En 1979, cuando la Unión Soviética invadió Afganistán, Bin Laden, con poco más de 20 años, viajó a Pakistán donde se mezcló a los líderes de la resistencia contra la ocupación soviética. Poco después volvió a Arabia Saudí para recaudar dinero para la causa. En aquellos años se forjó en la lucha al lado de los miles de musulmanes que, desde todo el mundo árabe, se sumaron a la guerra de los mujahidín contra los ocupantes.
Él mismo organizó el reclutamiento de miles de voluntarios de todo el mundo árabe, entre otras acciones. Desde 1986 participó personalmente en los combates. Acabada la guerra, regresó a su país. Cuando las tropas de EE UU invadieron Irak en 1991, Bin Laden rompió su relación con el régimen saudí y con su propia familia por haber apoyado a Washington. Ese mismo año se exilió en Sudán, donde dirigió una empresa que EE UU consideraba una tapadera terrorista.
En los años siguientes, él que se convertiría el la red del terror del siglo XXI fue preparándose para el mayor ataque sufrido por EE UU en su territorio. Estuvo detrás del atentado cometido contra las Torres Gemelas de Nueva York el 26 de febrero de 1993, en el que fallecieron cinco personas. El 7 de agosto de 1998 estallaron sendos coches bomba en las embajadas de Estados Unidos en Kenia y Tanzania, con un intervalo de pocos minutos entre las dos explosiones. Hubo 257 muertos.
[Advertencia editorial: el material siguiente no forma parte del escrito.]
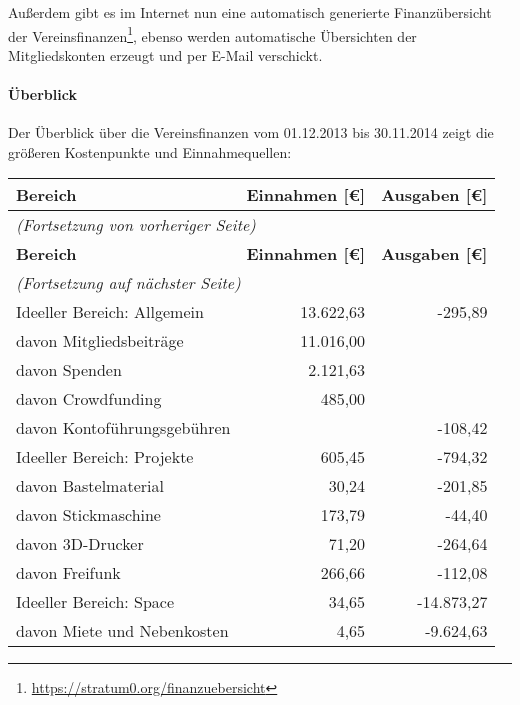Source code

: \documentclass[a4paper,12pt]{scrartcl}
\begin{document}
Außerdem gibt es im Internet nun eine automatisch generierte Finanzübersicht der
Vereinsfinanzen\footnote{\url{https://stratum0.org/finanzuebersicht}}, ebenso
werden automatische Übersichten der Mitgliedskonten erzeugt und per E-Mail
verschickt.

\paragraph{Überblick}
Der Überblick über die Vereinsfinanzen vom 01.12.2013 bis 30.11.2014 zeigt die
größeren Kostenpunkte und Einnahmequellen:

\enlargethispage{1\baselineskip}
\begin{longtable}{|l|r|r|}
  \hline
  \textbf{Bereich} & \textbf{Einnahmen [€]} & \textbf{Ausgaben [€]} \\
  \hline
  \endfirsthead
  \multicolumn{3}{l}{\emph{(Fortsetzung von vorheriger Seite)}} \\
  \hline
  \textbf{Bereich} & \textbf{Einnahmen [€]} & \textbf{Ausgaben [€]} \\
  \hline
  \endhead
  \multicolumn{3}{l}{\emph{(Fortsetzung auf nächster Seite)}} \\
  \endfoot
  \endlastfoot
  Ideeller Bereich: Allgemein       & 13{.}622{,}63 &      -295{,}89 \\
  \quad davon Mitgliedsbeiträge     & 11{.}016{,}00 &                \\
  \quad davon Spenden               &  2{.}121{,}63 &                \\
  \quad davon Crowdfunding          &      485{,}00 &                \\
  \quad davon Kontoführungsgebühren &               &      -108{,}42 \\
  \hline
  Ideeller Bereich: Projekte        &      605{,}45 &      -794{,}32 \\
  \quad davon Bastelmaterial        &       30{,}24 &      -201{,}85 \\
  \quad davon Stickmaschine         &      173{,}79 &       -44{,}40 \\
  \quad davon 3D-Drucker            &       71{,}20 &      -264{,}64 \\
  \quad davon Freifunk              &      266{,}66 &      -112{,}08 \\
  \hline
  Ideeller Bereich: Space           &       34{,}65 & -14{.}873{,}27 \\
  \quad davon Miete und Nebenkosten &        4{,}65 &  -9{.}624{,}63 \\

\end{longtable}
\end{document}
Bin Laden, que EE UU acusó formalmente, salió ileso de los bombardeos estadounidenses a su campo afgano tras el atentado.
Fue considerado el organizador de un Frente Islámico Internacional, creado en Arabia Saudí en 1990, al que habrían acudido los principales grupos extremistas islámicos. En 1994 fijó su residencia en Afganistán. En principio, vivió en una remota cueva de la cima de una montaña, rodeado de equipos de alta tecnología, cerca de la ciudad de Jalalabad. En abril de 1997 se trasladó a Kandahar, donde tiene su base el jeque Mohamed Omar, líder de los talibán, que se convertiría en su mano derecha.
Casado con al menos cinco mujeres y padre de 23 hijos, tras el 11-S se convirtió en el fantasma más buscado por miles de agentes. EE UU puso sobre su cabeza una recompensa de 25 millones de dólares. Diez años después el fantasma ha salido de su cueva. Esta vez para siempre.